* [Data records]:
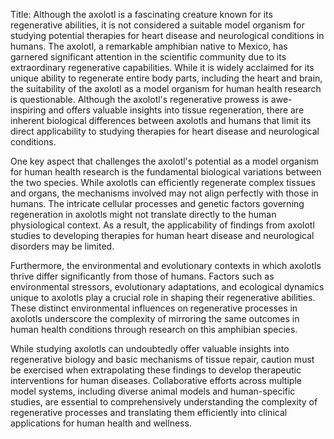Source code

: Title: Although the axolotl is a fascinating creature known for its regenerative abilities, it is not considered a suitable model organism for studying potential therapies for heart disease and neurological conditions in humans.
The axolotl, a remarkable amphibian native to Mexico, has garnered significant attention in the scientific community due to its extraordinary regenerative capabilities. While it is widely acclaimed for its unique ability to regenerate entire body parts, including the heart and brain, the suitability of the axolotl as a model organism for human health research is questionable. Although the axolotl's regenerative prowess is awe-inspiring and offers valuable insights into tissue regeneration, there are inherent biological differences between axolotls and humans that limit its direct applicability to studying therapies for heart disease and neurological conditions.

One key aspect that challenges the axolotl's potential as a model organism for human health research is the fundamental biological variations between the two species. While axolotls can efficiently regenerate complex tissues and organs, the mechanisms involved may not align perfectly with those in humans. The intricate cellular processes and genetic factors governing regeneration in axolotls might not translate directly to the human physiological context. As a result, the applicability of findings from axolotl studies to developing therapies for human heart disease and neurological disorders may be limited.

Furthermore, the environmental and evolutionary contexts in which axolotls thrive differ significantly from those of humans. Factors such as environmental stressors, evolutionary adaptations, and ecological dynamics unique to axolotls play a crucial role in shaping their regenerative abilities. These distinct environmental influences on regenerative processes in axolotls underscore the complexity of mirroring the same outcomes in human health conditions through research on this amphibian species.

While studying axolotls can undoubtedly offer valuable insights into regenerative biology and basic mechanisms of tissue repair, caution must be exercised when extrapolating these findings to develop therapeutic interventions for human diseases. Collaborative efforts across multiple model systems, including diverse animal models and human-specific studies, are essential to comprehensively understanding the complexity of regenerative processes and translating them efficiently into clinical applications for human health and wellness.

==

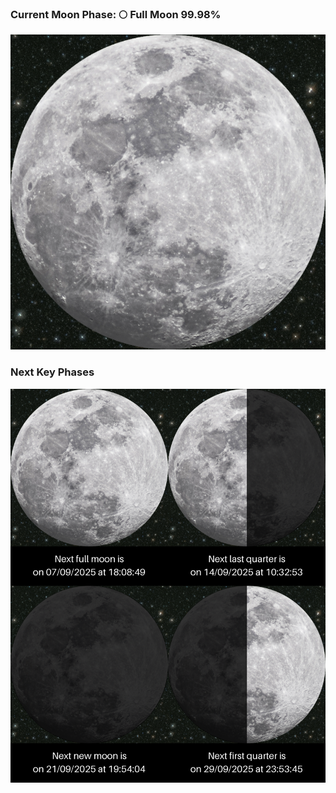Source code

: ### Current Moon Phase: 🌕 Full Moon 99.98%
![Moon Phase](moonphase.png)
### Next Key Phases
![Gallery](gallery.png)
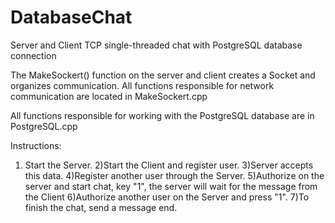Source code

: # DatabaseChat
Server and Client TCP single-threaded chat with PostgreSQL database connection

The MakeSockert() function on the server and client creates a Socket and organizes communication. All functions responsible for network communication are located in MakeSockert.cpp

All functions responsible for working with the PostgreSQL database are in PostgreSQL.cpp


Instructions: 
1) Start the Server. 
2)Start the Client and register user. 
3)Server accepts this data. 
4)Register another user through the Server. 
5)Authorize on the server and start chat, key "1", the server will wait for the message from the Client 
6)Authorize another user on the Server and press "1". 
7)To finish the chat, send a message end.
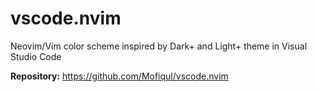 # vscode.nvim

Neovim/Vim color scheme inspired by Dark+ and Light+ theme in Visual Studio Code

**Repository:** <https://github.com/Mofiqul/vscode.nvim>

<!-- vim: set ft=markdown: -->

* [Work item]: For this exercise, please output exactly the lines above starting at the line with "Furthermore, the environmental" and ending at the line with "While studying axolotls", ends included.

* [Task answer]:
Furthermore, the environmental and evolutionary contexts in which axolotls thrive differ significantly from those of humans. Factors such as environmental stressors, evolutionary adaptations, and ecological dynamics unique to axolotls play a crucial role in shaping their regenerative abilities. These distinct environmental influences on regenerative processes in axolotls underscore the complexity of mirroring the same outcomes in human health conditions through research on this amphibian species.

While studying axolotls can undoubtedly offer valuable insights into regenerative biology and basic mechanisms of tissue repair, caution must be exercised when extrapolating these findings to develop therapeutic interventions for human diseases. Collaborative efforts across multiple model systems, including diverse animal models and human-specific studies, are essential to comprehensively understanding the complexity of regenerative processes and translating them efficiently into clinical applications for human health and wellness.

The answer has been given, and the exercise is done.